Dataset entries:
▼

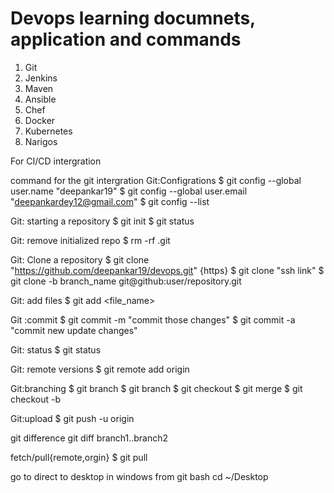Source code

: # Devops learning documnets, application and commands
  1. Git 
  2. Jenkins
  3. Maven
  4. Ansible
  5. Chef
  6. Docker
  7. Kubernetes
  8. Narigos
   
  For CI/CD intergration

  command for the git intergration
  Git:Configrations
   $ git config --global user.name "deepankar19"
   $ git config --global user.email "deepankardey12@gmail.com"
   $ git config --list

  Git: starting a repository
   $ git init
   $ git status

  Git: remove initialized repo
   $ rm -rf .git

  Git: Clone a repository
   $ git clone "https://github.com/deepankar19/devops.git" {https}
   $ git clone "ssh link"
   $ git clone -b branch_name git@github:user/repository.git

  Git: add files
  $ git add <file_name>

  Git :commit
  $ git commit -m "commit those changes"
  $ git commit -a "commit new update changes"

  Git: status
  $ git status

  Git: remote versions
  $ git remote add origin <link>

  Git:branching
  $ git branch
  $ git branch <branch-name>
  $ git checkout <branch-name>
  $ git merge <branch-name>
  $ git checkout -b <branch-name>

  Git:upload
  $ git push -u origin <branch-name>
 
  git difference
  git diff branch1..branch2

  fetch/pull{remote,orgin}
  $ git pull

  go to direct to desktop in windows from git bash
  cd ~/Desktop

▲

What you will do: Skipping any pictures, copy the entries exactly as they appear.

Response area:
Source code

: # Devops learning documnets, application and commands
  1. Git 
  2. Jenkins
  3. Maven
  4. Ansible
  5. Chef
  6. Docker
  7. Kubernetes
  8. Narigos
   
  For CI/CD intergration

  command for the git intergration
  Git:Configrations
   $ git config --global user.name "deepankar19"
   $ git config --global user.email "deepankardey12@gmail.com"
   $ git config --list

  Git: starting a repository
   $ git init
   $ git status

  Git: remove initialized repo
   $ rm -rf .git

  Git: Clone a repository
   $ git clone "https://github.com/deepankar19/devops.git" {https}
   $ git clone "ssh link"
   $ git clone -b branch_name git@github:user/repository.git

  Git: add files
  $ git add <file_name>

  Git :commit
  $ git commit -m "commit those changes"
  $ git commit -a "commit new update changes"

  Git: status
  $ git status

  Git: remote versions
  $ git remote add origin <link>

  Git:branching
  $ git branch
  $ git branch <branch-name>
  $ git checkout <branch-name>
  $ git merge <branch-name>
  $ git checkout -b <branch-name>

  Git:upload
  $ git push -u origin <branch-name>
 
  git difference
  git diff branch1..branch2

  fetch/pull{remote,orgin}
  $ git pull

  go to direct to desktop in windows from git bash
  cd ~/Desktop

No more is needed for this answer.